- Provided entries -

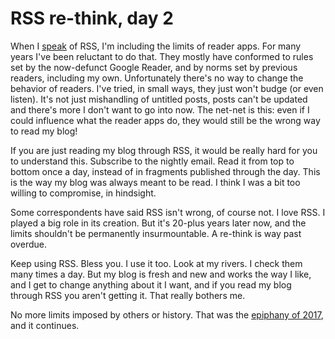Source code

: # RSS re-think, day 2
When I <a href="http://scripting.com/2020/01/19/145834.html?title=imRethinkingRssNow">speak</a> of RSS, I'm including the limits of reader apps. For many years I've been reluctant to do that. They mostly have conformed to rules set by the now-defunct Google Reader, and by norms set by previous readers, including my own. Unfortunately there's no way to change the behavior of readers. I've tried, in small ways, they just won't budge (or even listen). It's not just mishandling of untitled posts, posts can't be updated and there's more I don't want to go into now. The net-net is this: even if I could influence what the reader apps do, they would still be the wrong way to read my blog! 

If you are just reading my blog through RSS, it would be really hard for you to understand this. Subscribe to the nightly email. Read it from top to bottom once a day, instead of in fragments published through the day. This is the way my blog was always meant to be read. I think I was a bit too willing to compromise, in hindsight. 

Some correspondents have said RSS isn't wrong, of course not. I love RSS. I played a big role in its creation. But it's 20-plus years later now, and the limits shouldn't be permanently insurmountable. A re-think is way past overdue. 

Keep using RSS. Bless you. I use it too. Look at my rivers. I check them many times a day. But my blog is fresh and new and works the way I like, and I get to change anything about it I want, and if you read my blog through RSS you aren't getting it. That really bothers me. 

No more limits imposed by others or history. That was the <a href="http://scripting.com/2017/05/05/iWantMyOldBlogBack.html">epiphany of 2017</a>, and it continues.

- Exercise prompt -
Reproduce every line of the material precisely, omitting its pictures.

- Result of this task -
Source code

: # RSS re-think, day 2
When I <a href="http://scripting.com/2020/01/19/145834.html?title=imRethinkingRssNow">speak</a> of RSS, I'm including the limits of reader apps. For many years I've been reluctant to do that. They mostly have conformed to rules set by the now-defunct Google Reader, and by norms set by previous readers, including my own. Unfortunately there's no way to change the behavior of readers. I've tried, in small ways, they just won't budge (or even listen). It's not just mishandling of untitled posts, posts can't be updated and there's more I don't want to go into now. The net-net is this: even if I could influence what the reader apps do, they would still be the wrong way to read my blog! 

If you are just reading my blog through RSS, it would be really hard for you to understand this. Subscribe to the nightly email. Read it from top to bottom once a day, instead of in fragments published through the day. This is the way my blog was always meant to be read. I think I was a bit too willing to compromise, in hindsight. 

Some correspondents have said RSS isn't wrong, of course not. I love RSS. I played a big role in its creation. But it's 20-plus years later now, and the limits shouldn't be permanently insurmountable. A re-think is way past overdue. 

Keep using RSS. Bless you. I use it too. Look at my rivers. I check them many times a day. But my blog is fresh and new and works the way I like, and I get to change anything about it I want, and if you read my blog through RSS you aren't getting it. That really bothers me. 

No more limits imposed by others or history. That was the <a href="http://scripting.com/2017/05/05/iWantMyOldBlogBack.html">epiphany of 2017</a>, and it continues.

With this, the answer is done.